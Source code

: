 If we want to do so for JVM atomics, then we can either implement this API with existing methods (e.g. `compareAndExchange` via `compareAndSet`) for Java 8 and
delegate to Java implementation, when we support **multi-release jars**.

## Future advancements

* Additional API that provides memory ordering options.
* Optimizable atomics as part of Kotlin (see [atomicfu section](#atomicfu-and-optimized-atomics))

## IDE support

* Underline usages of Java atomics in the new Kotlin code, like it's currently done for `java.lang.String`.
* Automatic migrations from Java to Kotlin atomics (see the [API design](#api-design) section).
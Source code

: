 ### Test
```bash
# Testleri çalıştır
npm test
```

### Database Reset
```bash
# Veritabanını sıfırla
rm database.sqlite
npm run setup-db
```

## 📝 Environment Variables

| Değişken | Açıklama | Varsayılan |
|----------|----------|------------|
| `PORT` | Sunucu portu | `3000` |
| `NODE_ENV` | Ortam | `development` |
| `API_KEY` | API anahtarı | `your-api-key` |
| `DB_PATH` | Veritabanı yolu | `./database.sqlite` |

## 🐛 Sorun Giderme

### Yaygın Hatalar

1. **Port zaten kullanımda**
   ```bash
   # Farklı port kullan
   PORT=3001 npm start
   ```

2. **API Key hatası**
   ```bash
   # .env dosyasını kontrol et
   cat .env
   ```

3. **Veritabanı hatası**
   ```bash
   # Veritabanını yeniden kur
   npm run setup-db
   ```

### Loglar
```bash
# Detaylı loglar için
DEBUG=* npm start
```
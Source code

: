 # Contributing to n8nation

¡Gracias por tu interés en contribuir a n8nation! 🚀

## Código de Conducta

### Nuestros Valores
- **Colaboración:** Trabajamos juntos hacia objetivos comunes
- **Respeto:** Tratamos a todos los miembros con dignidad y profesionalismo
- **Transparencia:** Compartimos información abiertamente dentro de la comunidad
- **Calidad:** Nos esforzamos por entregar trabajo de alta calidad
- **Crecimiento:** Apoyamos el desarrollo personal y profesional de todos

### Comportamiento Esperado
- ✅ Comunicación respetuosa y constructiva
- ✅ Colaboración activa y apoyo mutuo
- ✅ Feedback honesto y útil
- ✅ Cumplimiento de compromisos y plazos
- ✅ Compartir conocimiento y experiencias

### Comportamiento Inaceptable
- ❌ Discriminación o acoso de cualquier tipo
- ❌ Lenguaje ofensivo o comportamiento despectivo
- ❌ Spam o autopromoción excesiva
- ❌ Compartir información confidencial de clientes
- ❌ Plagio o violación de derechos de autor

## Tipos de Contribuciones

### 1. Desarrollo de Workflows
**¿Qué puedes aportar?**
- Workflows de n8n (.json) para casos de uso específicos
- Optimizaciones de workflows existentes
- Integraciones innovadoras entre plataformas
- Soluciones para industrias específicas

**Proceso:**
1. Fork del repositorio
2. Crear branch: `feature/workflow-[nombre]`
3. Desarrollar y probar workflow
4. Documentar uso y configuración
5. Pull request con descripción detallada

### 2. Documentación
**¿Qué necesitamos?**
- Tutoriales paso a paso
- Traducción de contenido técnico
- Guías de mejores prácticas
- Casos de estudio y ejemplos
-.-.-
For every line of the records that has the word "hatası" in it, make a copy.

▶ [Task result]
2. **API Key hatası**
3. **Veritabanı hatası**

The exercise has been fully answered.